I dust myself down. In the general confusion of time travel there is still a trail of music in the air. It’s the strings at the end of the Commotion’s Heartbroken.
I look across the street and there in the window of Virgin is the new Commotion’s record Five Easy Pieces. There’s a big window display. It’s weird to me that something that I perceive as being a bit swotty could also be so popular. But I like it. There’s no one else around, at least no one who likes music like I do. It’s 1985. Glasgow is full of Glaswegians.
So I go to a shop and buy a checked shirt. I get some jeans that aren’t skin tight, and I tuck them up at the bottom. I go to a cobblers and buy a pair of Doc Martin shoes. I have to really look for them. Buying Docs is like buying Monkey Boots, condoms or a Buzzcocks' t-shirt. It takes a bit of looking around.
I go into this bar because I reckon I should try to get a job and shake myself up. This place is pretty stylish. I’ve never even been in before. It’s full of Glasgow soulboys and fifties' Americana. They ask me where I usually drink.
“I don’t really go to pubs.” “So where do you go on a night out?”
I usually twist off the bottle sweet Italian wine and drink it fast, then run out into the park to get a buzz going. Then maybe we’ll head down to the 50p disco and dance to The Blue Nile and Hipsway. I don’t tell that to the guy though. I don’t like him, and he doesn’t like me. He is definitely never going to give me a job. (In the following 15 years I will always to fail to get any sort of job which could be regarded as remotely hip, or even pleasant. I am not to know this at this time…)
I wandered up the road after that. There’s a girl that I said I might meet up with later but I’m feeling a bit funny about it. You would think I would be glad, but I just can’t get to feel so good about it. It’s been ages since I had a ‘date’. Years even. In fact, did I ever have a proper date? Probably not. But I’m not nervous. I think I’m just a bit numb.
We kissed a bit when I met her the other night. We were both a little bit drunk. Well, I was certainly. And she smelt of wine. And I didn’t mind that. But she also smelt of smoke; she was a smoker. I never thought it would bother me, but it really put me off kissing her. I just couldn’t get past it. Maybe after all this time of non-kissing I have become a kissing puritan.
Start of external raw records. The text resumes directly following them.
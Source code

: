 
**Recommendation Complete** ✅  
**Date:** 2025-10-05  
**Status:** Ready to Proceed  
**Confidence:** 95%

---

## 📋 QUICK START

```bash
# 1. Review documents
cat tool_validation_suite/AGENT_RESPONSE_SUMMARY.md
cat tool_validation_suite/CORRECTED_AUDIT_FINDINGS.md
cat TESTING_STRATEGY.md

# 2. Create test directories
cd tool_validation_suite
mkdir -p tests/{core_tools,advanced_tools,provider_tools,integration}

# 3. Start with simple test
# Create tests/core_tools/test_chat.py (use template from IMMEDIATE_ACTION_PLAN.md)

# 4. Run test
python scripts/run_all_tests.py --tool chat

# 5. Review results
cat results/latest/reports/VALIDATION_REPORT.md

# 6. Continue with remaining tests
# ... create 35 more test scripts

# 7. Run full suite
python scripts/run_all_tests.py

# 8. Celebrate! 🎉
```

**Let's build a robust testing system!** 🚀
When I meet her later, I kidded on that I wasn’t feeling well. You should have seen me. The thing is, I sort of made myself not feel too good, just by kidding on that I wasn’t feeling too good. I felt sick and I think I looked pale.
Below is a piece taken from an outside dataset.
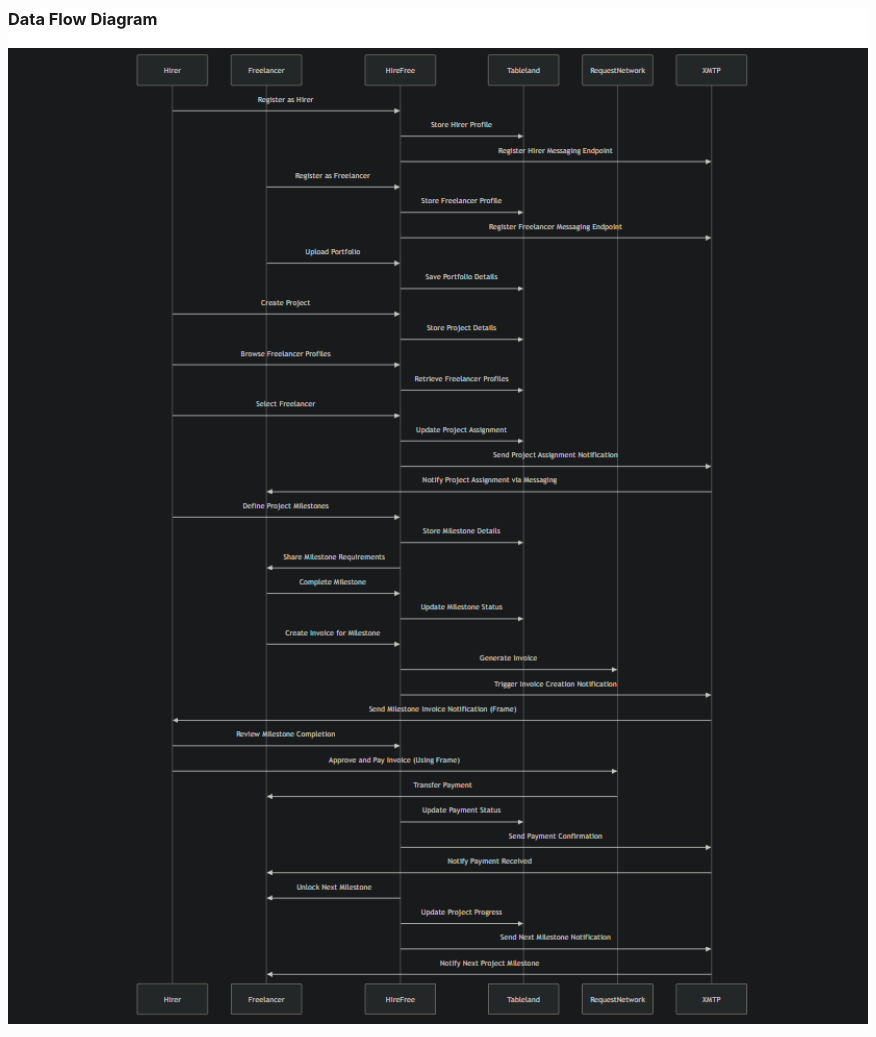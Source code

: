 ### Data Flow Diagram
<p align="center">
  <img src="public/HireFree DFD.png" alt="Hyper Harvest Architecture" width="1000" />
</p>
“You look pale,” she said “ ... ” “You better go home and take it easy.”
So I went back over the hill to my house, and locked myself in like one of the three little pigs. I didn’t kiss her goodbye.
In a while, one of the other little pigs, Sean, phones me up. The phone shocks me, because it’s dark now, and I realize that I was dozing.
“You want to go to the club? Peter’s going.”
Peter's the third pig.
“Yeah, ok. Meet you downstairs in 10 minutes.”
So Sean comes along the street, and we go out to the club. We just have to walk back over the hill, it’s close. We’re practically jogging along, in a good mood. As we come round the corner, we walk straight into the girl.
Man, she gives me this look that is meant to freeze! And it does freeze me. For a while it does. Until we get to the club and start having a good time, dancing to The Blue Nile and The Housemartins and Hipsway.
I mean, it’s 1985. I’m dumb and young and I know what I like and I do it, and when I’ve stopped doing it, I go to bed, and wake up early and have breakfast, and survey the day.
But if you’re asking me to write a different ending to the story now, then I would write a different ending. I would have danced with the girl. I would have taken her to the club and let her polka dot dress fan out. I would have let her chiseled bob-cut hair touch my face as she spins out. I would have touched her waist, and given her a shove. I would have watched her, dancing to The Blue Nile, to ‘Faron Young’ , to Hipsway.